Return every line of the records below verbatim, with no pictures in the copy.
━━━━━ Task data
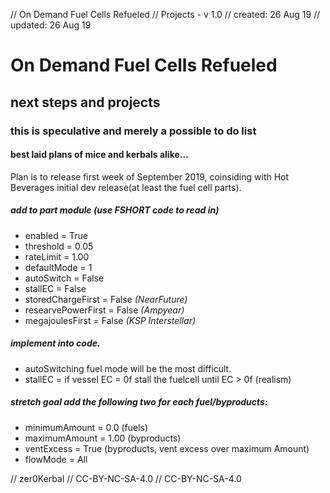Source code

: // On Demand Fuel Cells Refueled
// Projects - v 1.0
// created: 26 Aug 19
// updated: 26 Aug 19

# On Demand Fuel Cells Refueled
## next steps and projects
### this is speculative and merely a possible to do list
#### best laid plans of mice and kerbals alike...

Plan is to release first week of September 2019, coinsiding with Hot Beverages initial dev release(at least the fuel cell parts).

##### add to part module (use FSHORT code to read in)

  - enabled = True
  - threshold = 0.05
  - rateLimit = 1.00
  - defaultMode = 1
  - autoSwitch = False
  - stallEC = False
  - storedChargeFirst = False *(NearFuture)*
  - researvePowerFirst = False *(Ampyear)*
  - megajoulesFirst = False *(KSP Interstellar)*

##### implement into code.
  - autoSwitching fuel mode will be the most difficult.
  - stallEC = if vessel EC = 0f stall the fuelcell until EC > 0f (realism)

##### stretch goal add the following two for each fuel/byproducts:
  - minimumAmount = 0.0 (fuels)
  - maximumAmount = 1.00 (byproducts)
  - ventExcess = True (byproducts, vent excess over maximum Amount)
  - flowMode = All


// zer0Kerbal
// CC-BY-NC-SA-4.0 
// CC-BY-NC-SA-4.0 
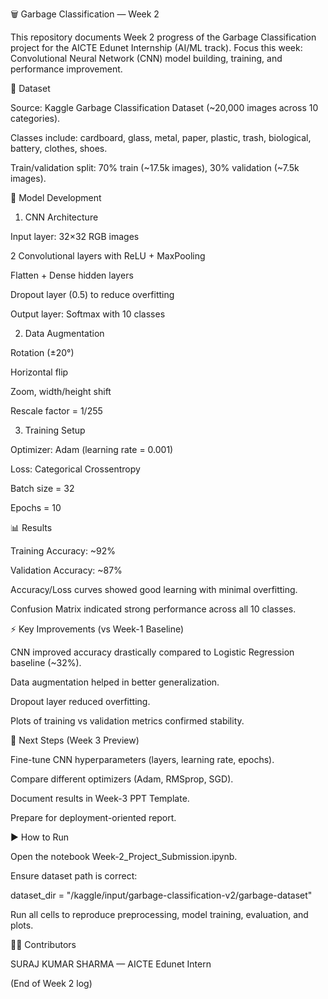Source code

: 🗑️ Garbage Classification — Week 2

This repository documents Week 2 progress of the Garbage Classification project for the AICTE Edunet Internship (AI/ML track).
Focus this week: Convolutional Neural Network (CNN) model building, training, and performance improvement.

📂 Dataset

Source: Kaggle Garbage Classification Dataset (~20,000 images across 10 categories).

Classes include: cardboard, glass, metal, paper, plastic, trash, biological, battery, clothes, shoes.

Train/validation split: 70% train (~17.5k images), 30% validation (~7.5k images).

🧠 Model Development
1. CNN Architecture

Input layer: 32×32 RGB images

2 Convolutional layers with ReLU + MaxPooling

Flatten + Dense hidden layers

Dropout layer (0.5) to reduce overfitting

Output layer: Softmax with 10 classes

2. Data Augmentation

Rotation (±20°)

Horizontal flip

Zoom, width/height shift

Rescale factor = 1/255

3. Training Setup

Optimizer: Adam (learning rate = 0.001)

Loss: Categorical Crossentropy

Batch size = 32

Epochs = 10

📊 Results

Training Accuracy: ~92%

Validation Accuracy: ~87%

Accuracy/Loss curves showed good learning with minimal overfitting.

Confusion Matrix indicated strong performance across all 10 classes.

⚡ Key Improvements (vs Week-1 Baseline)

CNN improved accuracy drastically compared to Logistic Regression baseline (~32%).

Data augmentation helped in better generalization.

Dropout layer reduced overfitting.

Plots of training vs validation metrics confirmed stability.

🚀 Next Steps (Week 3 Preview)

Fine-tune CNN hyperparameters (layers, learning rate, epochs).

Compare different optimizers (Adam, RMSprop, SGD).

Document results in Week-3 PPT Template.

Prepare for deployment-oriented report.

▶️ How to Run

Open the notebook Week-2_Project_Submission.ipynb.

Ensure dataset path is correct:

dataset_dir = "/kaggle/input/garbage-classification-v2/garbage-dataset"


Run all cells to reproduce preprocessing, model training, evaluation, and plots.

👨‍💻 Contributors

SURAJ KUMAR SHARMA — AICTE Edunet Intern

(End of Week 2 log)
━━━━━━━━━━
Written solution -
Source code

: // On Demand Fuel Cells Refueled
// Projects - v 1.0
// created: 26 Aug 19
// updated: 26 Aug 19

# On Demand Fuel Cells Refueled
## next steps and projects
### this is speculative and merely a possible to do list
#### best laid plans of mice and kerbals alike...

Plan is to release first week of September 2019, coinsiding with Hot Beverages initial dev release(at least the fuel cell parts).

##### add to part module (use FSHORT code to read in)

  - enabled = True
  - threshold = 0.05
  - rateLimit = 1.00
  - defaultMode = 1
  - autoSwitch = False
  - stallEC = False
  - storedChargeFirst = False *(NearFuture)*
  - researvePowerFirst = False *(Ampyear)*
  - megajoulesFirst = False *(KSP Interstellar)*

##### implement into code.
  - autoSwitching fuel mode will be the most difficult.
  - stallEC = if vessel EC = 0f stall the fuelcell until EC > 0f (realism)

##### stretch goal add the following two for each fuel/byproducts:
  - minimumAmount = 0.0 (fuels)
  - maximumAmount = 1.00 (byproducts)
  - ventExcess = True (byproducts, vent excess over maximum Amount)
  - flowMode = All


// zer0Kerbal
// CC-BY-NC-SA-4.0 
// CC-BY-NC-SA-4.0 
Source code

: 🗑️ Garbage Classification — Week 2

This repository documents Week 2 progress of the Garbage Classification project for the AICTE Edunet Internship (AI/ML track).
Focus this week: Convolutional Neural Network (CNN) model building, training, and performance improvement.

📂 Dataset

Source: Kaggle Garbage Classification Dataset (~20,000 images across 10 categories).

Classes include: cardboard, glass, metal, paper, plastic, trash, biological, battery, clothes, shoes.

Train/validation split: 70% train (~17.5k images), 30% validation (~7.5k images).

🧠 Model Development
1. CNN Architecture

Input layer: 32×32 RGB images

2 Convolutional layers with ReLU + MaxPooling

Flatten + Dense hidden layers

Dropout layer (0.5) to reduce overfitting

Output layer: Softmax with 10 classes

2. Data Augmentation

Rotation (±20°)

Horizontal flip

Zoom, width/height shift

Rescale factor = 1/255

3. Training Setup

Optimizer: Adam (learning rate = 0.001)

Loss: Categorical Crossentropy

Batch size = 32

Epochs = 10

📊 Results

Training Accuracy: ~92%

Validation Accuracy: ~87%

Accuracy/Loss curves showed good learning with minimal overfitting.

Confusion Matrix indicated strong performance across all 10 classes.

⚡ Key Improvements (vs Week-1 Baseline)

CNN improved accuracy drastically compared to Logistic Regression baseline (~32%).

Data augmentation helped in better generalization.

Dropout layer reduced overfitting.

Plots of training vs validation metrics confirmed stability.

🚀 Next Steps (Week 3 Preview)

Fine-tune CNN hyperparameters (layers, learning rate, epochs).

Compare different optimizers (Adam, RMSprop, SGD).

Document results in Week-3 PPT Template.

Prepare for deployment-oriented report.

▶️ How to Run

Open the notebook Week-2_Project_Submission.ipynb.

Ensure dataset path is correct:

dataset_dir = "/kaggle/input/garbage-classification-v2/garbage-dataset"


Run all cells to reproduce preprocessing, model training, evaluation, and plots.

👨‍💻 Contributors

SURAJ KUMAR SHARMA — AICTE Edunet Intern

(End of Week 2 log)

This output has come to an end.